Come rivela l’Osservatorio sulle terapie avanzate, “attualmente tutte le Car-T in commercio sono ottenute attraverso un processo di produzione centralizzato”: il materiale biologico prelevato dai pazienti viene inviato a “poche officine produttive altamente specializzate” e torna ai pazienti dopo un tempo medio di 16-30 giorni. Questo attesa, però, può facilmente prolungarsi. Secondo Maria Whitman, global lead of pharma and biotech practice presso la società di consulenza ZS Associates, “le complessità della manipolazione e del trasporto di un prodotto biologico, combinate con la lontananza di un laboratorio o di un ospedale, possono aumentare il tempo di giorni, quando non di settimane”.
Abbreviare i tempi
Per i centri situati in Usa, il processo non può nemmeno prendere il via fino a che la compagnia assicurativa che segue il paziente ha fornito la sua approvazione, processo che può richiedere fino a due settimane. Anche i limiti nella capacità produttiva delle aziende specializzate possono incidere: uno studio pubblicato su Frontiers in transplantation afferma che “i pazienti spesso attendono fino a tre settimane per poter accedere a un manufacturing slot, la data in cui l’azienda può ricevere il prodotto biologico per iniziare la produzione di cellule”. Naturalmente, durante questo periodo, le condizioni cliniche di molti pazienti – che sono spesso trattati per malattie molto aggressive, come i tumori – possono sensibilmente peggiorare.
I costi della produzione centralizzata
La produzione centralizzata comporta anche costi molto elevati, in parte a causa della necessità di lunghi trasporti speciali e di conservazione criogenica del prodotto. Secondo diverse stime, il costo di una infusione Car-T negli Usa si aggira intorno ai 4-500.000 dollari, sebbene l’intero trattamento (che include la preparazione, l’infusione, il ricovero ospedaliero e la gestione degli effetti collaterali) può facilmente raggiungere importi significativamente superiori (nel 2019 era stato calcolato fino a un milione di dollari). Si tratta di costi estremamente onerosi per i sistemi sanitari dei Paesi sviluppati ma che diventano proibitivi per la maggior parte della popolazione dei Paesi in via di sviluppo.

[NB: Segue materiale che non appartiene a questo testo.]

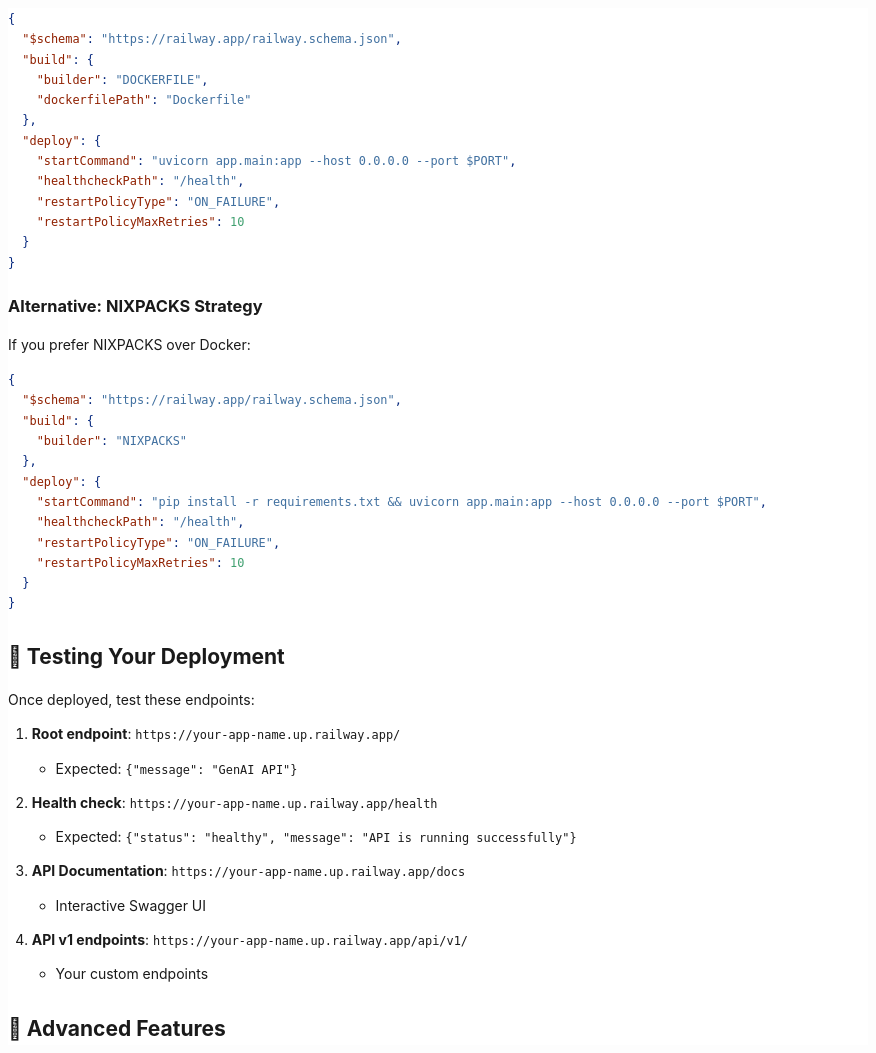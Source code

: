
 ```json
{
  "$schema": "https://railway.app/railway.schema.json",
  "build": {
    "builder": "DOCKERFILE",
    "dockerfilePath": "Dockerfile"
  },
  "deploy": {
    "startCommand": "uvicorn app.main:app --host 0.0.0.0 --port $PORT",
    "healthcheckPath": "/health",
    "restartPolicyType": "ON_FAILURE",
    "restartPolicyMaxRetries": 10
  }
}
```

### Alternative: NIXPACKS Strategy

If you prefer NIXPACKS over Docker:

```json
{
  "$schema": "https://railway.app/railway.schema.json",
  "build": {
    "builder": "NIXPACKS"
  },
  "deploy": {
    "startCommand": "pip install -r requirements.txt && uvicorn app.main:app --host 0.0.0.0 --port $PORT",
    "healthcheckPath": "/health",
    "restartPolicyType": "ON_FAILURE",
    "restartPolicyMaxRetries": 10
  }
}
```

## 🧪 Testing Your Deployment

Once deployed, test these endpoints:

1. **Root endpoint**: `https://your-app-name.up.railway.app/`
   - Expected: `{"message": "GenAI API"}`

2. **Health check**: `https://your-app-name.up.railway.app/health`
   - Expected: `{"status": "healthy", "message": "API is running successfully"}`

3. **API Documentation**: `https://your-app-name.up.railway.app/docs`
   - Interactive Swagger UI

4. **API v1 endpoints**: `https://your-app-name.up.railway.app/api/v1/`
   - Your custom endpoints

## 🔧 Advanced Features
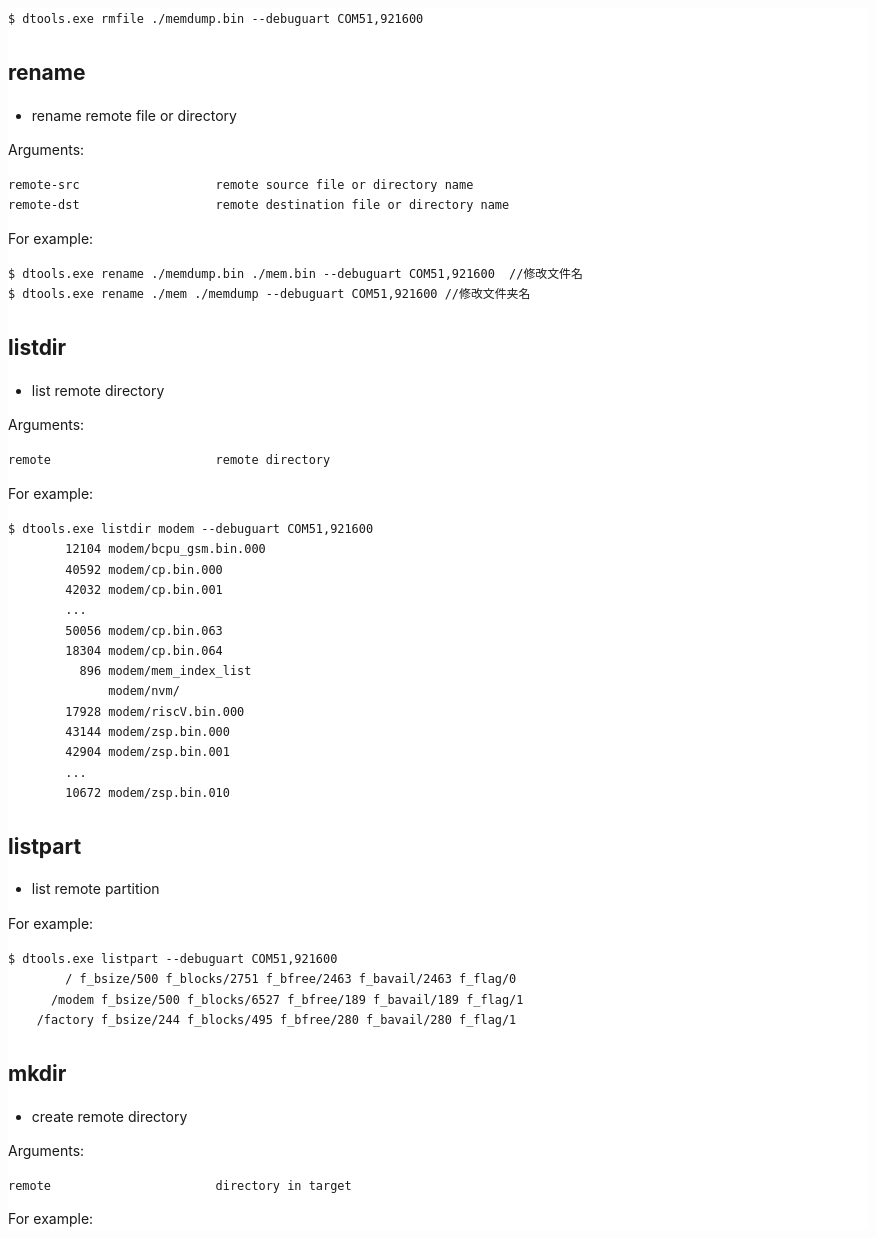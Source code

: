     $ dtools.exe rmfile ./memdump.bin --debuguart COM51,921600
## rename
* rename remote file or directory

Arguments:

    remote-src                   remote source file or directory name
    remote-dst                   remote destination file or directory name

For example:

    $ dtools.exe rename ./memdump.bin ./mem.bin --debuguart COM51,921600  //修改文件名
    $ dtools.exe rename ./mem ./memdump --debuguart COM51,921600 //修改文件夹名

## listdir
* list remote directory

Arguments:

    remote                       remote directory
For example:

    $ dtools.exe listdir modem --debuguart COM51,921600
            12104 modem/bcpu_gsm.bin.000
            40592 modem/cp.bin.000
            42032 modem/cp.bin.001
            ...
            50056 modem/cp.bin.063
            18304 modem/cp.bin.064
              896 modem/mem_index_list
                  modem/nvm/
            17928 modem/riscV.bin.000
            43144 modem/zsp.bin.000
            42904 modem/zsp.bin.001
            ...
            10672 modem/zsp.bin.010
## listpart
* list remote partition

For example:

    $ dtools.exe listpart --debuguart COM51,921600
            / f_bsize/500 f_blocks/2751 f_bfree/2463 f_bavail/2463 f_flag/0
          /modem f_bsize/500 f_blocks/6527 f_bfree/189 f_bavail/189 f_flag/1
        /factory f_bsize/244 f_blocks/495 f_bfree/280 f_bavail/280 f_flag/1

## mkdir
* create remote directory

Arguments:

    remote                       directory in target
For example:
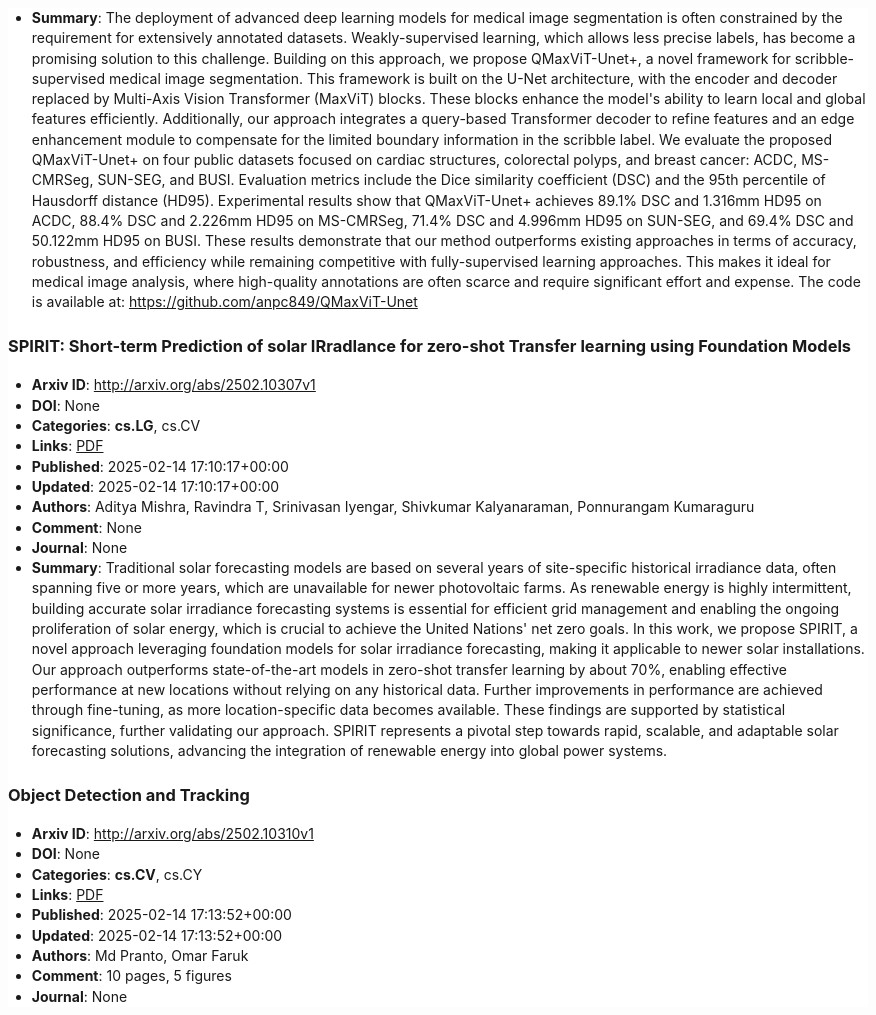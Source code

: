 - **Summary**: The deployment of advanced deep learning models for medical image segmentation is often constrained by the requirement for extensively annotated datasets. Weakly-supervised learning, which allows less precise labels, has become a promising solution to this challenge. Building on this approach, we propose QMaxViT-Unet+, a novel framework for scribble-supervised medical image segmentation. This framework is built on the U-Net architecture, with the encoder and decoder replaced by Multi-Axis Vision Transformer (MaxViT) blocks. These blocks enhance the model's ability to learn local and global features efficiently. Additionally, our approach integrates a query-based Transformer decoder to refine features and an edge enhancement module to compensate for the limited boundary information in the scribble label. We evaluate the proposed QMaxViT-Unet+ on four public datasets focused on cardiac structures, colorectal polyps, and breast cancer: ACDC, MS-CMRSeg, SUN-SEG, and BUSI. Evaluation metrics include the Dice similarity coefficient (DSC) and the 95th percentile of Hausdorff distance (HD95). Experimental results show that QMaxViT-Unet+ achieves 89.1\% DSC and 1.316mm HD95 on ACDC, 88.4\% DSC and 2.226mm HD95 on MS-CMRSeg, 71.4\% DSC and 4.996mm HD95 on SUN-SEG, and 69.4\% DSC and 50.122mm HD95 on BUSI. These results demonstrate that our method outperforms existing approaches in terms of accuracy, robustness, and efficiency while remaining competitive with fully-supervised learning approaches. This makes it ideal for medical image analysis, where high-quality annotations are often scarce and require significant effort and expense. The code is available at: https://github.com/anpc849/QMaxViT-Unet



### SPIRIT: Short-term Prediction of solar IRradIance for zero-shot Transfer learning using Foundation Models
- **Arxiv ID**: http://arxiv.org/abs/2502.10307v1
- **DOI**: None
- **Categories**: **cs.LG**, cs.CV
- **Links**: [PDF](http://arxiv.org/pdf/2502.10307v1)
- **Published**: 2025-02-14 17:10:17+00:00
- **Updated**: 2025-02-14 17:10:17+00:00
- **Authors**: Aditya Mishra, Ravindra T, Srinivasan Iyengar, Shivkumar Kalyanaraman, Ponnurangam Kumaraguru
- **Comment**: None
- **Journal**: None
- **Summary**: Traditional solar forecasting models are based on several years of site-specific historical irradiance data, often spanning five or more years, which are unavailable for newer photovoltaic farms. As renewable energy is highly intermittent, building accurate solar irradiance forecasting systems is essential for efficient grid management and enabling the ongoing proliferation of solar energy, which is crucial to achieve the United Nations' net zero goals. In this work, we propose SPIRIT, a novel approach leveraging foundation models for solar irradiance forecasting, making it applicable to newer solar installations. Our approach outperforms state-of-the-art models in zero-shot transfer learning by about 70%, enabling effective performance at new locations without relying on any historical data. Further improvements in performance are achieved through fine-tuning, as more location-specific data becomes available. These findings are supported by statistical significance, further validating our approach. SPIRIT represents a pivotal step towards rapid, scalable, and adaptable solar forecasting solutions, advancing the integration of renewable energy into global power systems.



### Object Detection and Tracking
- **Arxiv ID**: http://arxiv.org/abs/2502.10310v1
- **DOI**: None
- **Categories**: **cs.CV**, cs.CY
- **Links**: [PDF](http://arxiv.org/pdf/2502.10310v1)
- **Published**: 2025-02-14 17:13:52+00:00
- **Updated**: 2025-02-14 17:13:52+00:00
- **Authors**: Md Pranto, Omar Faruk
- **Comment**: 10 pages, 5 figures
- **Journal**: None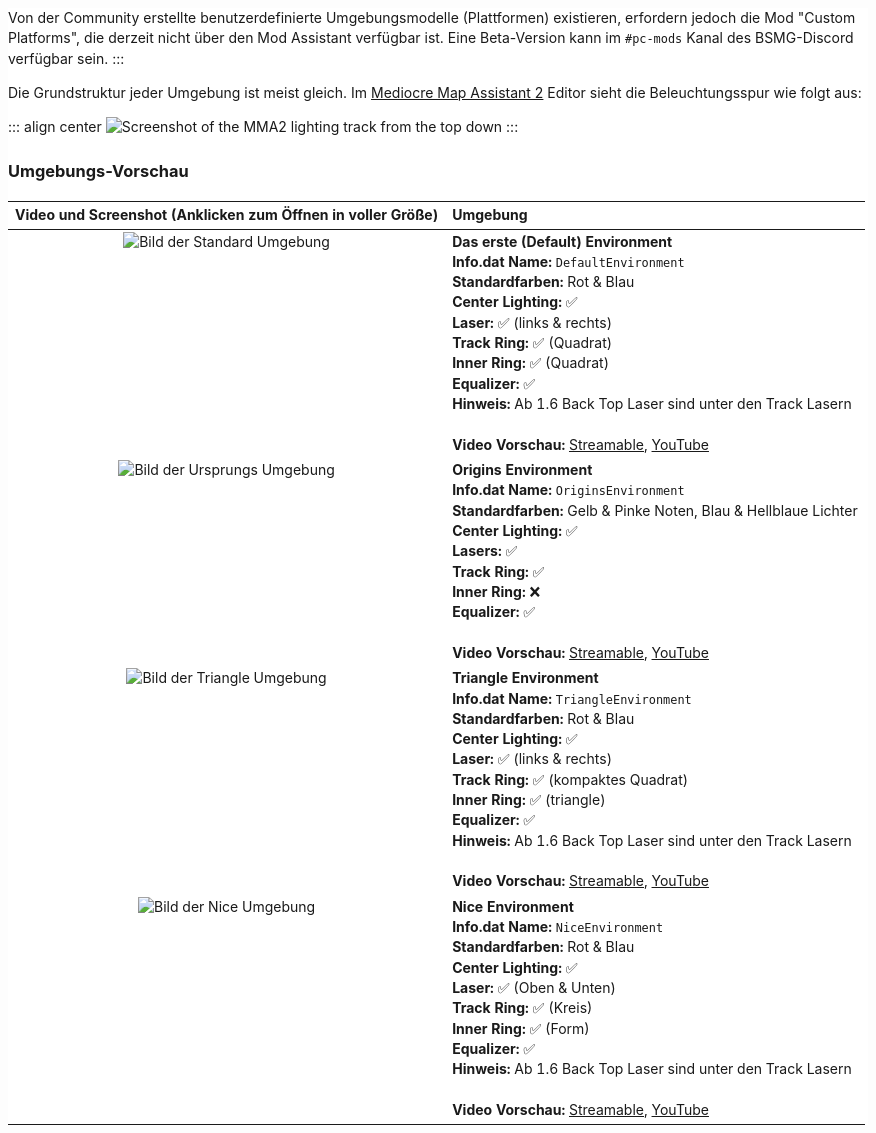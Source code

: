 Von der Community erstellte benutzerdefinierte Umgebungsmodelle (Plattformen) existieren, erfordern jedoch die Mod "Custom Platforms", die derzeit nicht über den Mod Assistant verfügbar ist. Eine Beta-Version kann im `#pc-mods` Kanal des BSMG-Discord verfügbar sein.
:::

Die Grundstruktur jeder Umgebung ist meist gleich. Im [Mediocre Map Assistant 2](./mediocre-map-assistant.md) Editor sieht die Beleuchtungsspur wie folgt aus:

::: align center
![Screenshot of the MMA2 lighting track from the top down](~@images/mapping/mma2-lighting-track.jpg)
:::

### Umgebungs-Vorschau
|         Video und Screenshot (Anklicken zum Öffnen in voller Größe)         | Umgebung                                                                                                                                                                                                                                                                                                                                                                                                                                                                                                                                                                                                                                                                                                                                                                                             |
|:---------------------------------------------------------------------------:|:---------------------------------------------------------------------------------------------------------------------------------------------------------------------------------------------------------------------------------------------------------------------------------------------------------------------------------------------------------------------------------------------------------------------------------------------------------------------------------------------------------------------------------------------------------------------------------------------------------------------------------------------------------------------------------------------------------------------------------------------------------------------------------------------------- |
|       ![Bild der Standard Umgebung](~@images/mapping/default_env.jpg)       | **Das erste (Default) Environment**<br />**Info.dat Name:** `DefaultEnvironment` <br />**Standardfarben:** Rot & Blau<br />**Center Lighting:** :white_check_mark:<br />**Laser:** :white_check_mark: (links & rechts)<br />**Track Ring:** :white_check_mark: (Quadrat)<br />**Inner Ring:** :white_check_mark: (Quadrat)<br />**Equalizer:** :white_check_mark:<br />**Hinweis:** Ab 1.6 Back Top Laser sind unter den Track Lasern <br /><br />**Video Vorschau:** [Streamable](https://streamable.com/iqo91i), [YouTube](https://youtu.be/wPejfEKf7zo)                                                                                                                                                                     |
|      ![Bild der Ursprungs Umgebung](~@images/mapping/origins_env.jpg)       | **Origins Environment**<br />**Info.dat Name:** `OriginsEnvironment`<br />**Standardfarben:** Gelb & Pinke Noten, Blau & Hellblaue Lichter<br />**Center Lighting:** :white_check_mark:<br />**Lasers:** :white_check_mark:<br />**Track Ring:** :white_check_mark:<br />**Inner Ring:** :x:<br />**Equalizer:** :white_check_mark: <br /><br /> **Video Vorschau:** [Streamable](https://streamable.com/okmjdo), [YouTube](https://youtu.be/SCKHRwOTuG8)                                                                                                                                                                                                                                                                              |
|      ![Bild der Triangle Umgebung](~@images/mapping/triangle_env.jpg)       | **Triangle Environment**<br />**Info.dat Name:** `TriangleEnvironment`<br />**Standardfarben:** Rot & Blau<br />**Center Lighting:** :white_check_mark:<br />**Laser:** :white_check_mark: (links & rechts)<br />**Track Ring:** :white_check_mark: (kompaktes Quadrat) <br />**Inner Ring:** :white_check_mark: (triangle)<br />**Equalizer:** :white_check_mark:<br />**Hinweis:** Ab 1.6 Back Top Laser sind unter den Track Lasern <br /><br />**Video Vorschau:** [Streamable](https://streamable.com/ejjr22), [YouTube](https://youtu.be/BDntVrG3QpM)                                                                                                                                                                    |
|          ![Bild der Nice Umgebung](~@images/mapping/nice_env.jpg)           | **Nice Environment**<br />**Info.dat Name:** `NiceEnvironment`<br />**Standardfarben:** Rot & Blau<br />**Center Lighting:** :white_check_mark:<br />**Laser:** :white_check_mark: (Oben & Unten)<br />**Track Ring:** :white_check_mark: (Kreis)<br />**Inner Ring:** :white_check_mark: (Form)<br />**Equalizer:** :white_check_mark:<br />**Hinweis:** Ab 1.6 Back Top Laser sind unter den Track Lasern <br /><br />**Video Vorschau:** [Streamable](https://streamable.com/plqtv0), [YouTube](https://youtu.be/-0sOBcO4oUs)                                                                                                                                                                                               |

Poiché prodotti Car-T approvati e relative indicazioni continuano ad aumentare, gli studiosi sono alla ricerca urgente di soluzioni alternative.
Diversi sistemi di decentralizzazione
Il modello più popolare è il cosiddetto “Point-of-care” (POC), che prevede una produzione delocalizzata nei pressi del centro sanitario dove il paziente riceve il trattamento (se non addirittura al suo interno), riducendo notevolmente i tempi e i rischi associati al trasporto delle cellule. Due ricercatori dell’Harvard Medical School hanno dedicato uno studio – pubblicato su Nature Biotechnology – alla produzione decentralizzata (local manufacturing). Secondo la loro ricerca, questa soluzione “contribuirebbe notevolmente a soddisfare la crescente domanda” ma per garantire un’implementazione di successo è indispensabile sfruttare le nuove tecnologie in modo da garantire una qualità uniforme del prodotto anche in strutture geograficamente disperse.
Il ruolo della digitalizzazione
L’articolo suggerisce l’uso di “sistemi di produzione cellulare automatizzati, sensori in linea e simulazione dei processi per migliorare il controllo della qualità e la gestione efficiente della catena di fornitura”. I tentativi di applicare questa teoria non mancano: la startup Cellares, ad esempio, ha presentato la sua “factory in a box (fabbrica in una scatola)”, un sistema completamente chiuso che utilizza software e robotica per automatizzare la lavorazione delle cellule eliminando la variabilità e il rischio di errore umano. Ori Biotech, invece, sta studiando un sistema robotizzato che integra automazione e analisi dei dati e promette di ridurre il tempo di produzione delle terapie Car-T a soli sette giorni.
I nodi da risolvere
D’altra parte, la presenza di una moltitudine di centri di produzione introduce anche nuovi problemi, ad esempio rende più difficoltoso per le autorità regolatorie effettuare controlli efficaci. Secondo gli autori dello studio su Nature, questo ostacolo potrebbe essere superato coinvolgendo nelle attività di controllo altre organizzazioni, come gli enti di accreditamento: stando ai loro calcoli, negli Stati Uniti ci sono già 116 organismi conformi agli standard necessari. L’agenzia potrebbe a sua volta condurre audit su campioni rappresentativi degli stabilimenti accreditati. Infine, suggeriscono di modificare gli standard normativi “per tenere conto delle caratteristiche uniche dei modelli di produzione distribuita”.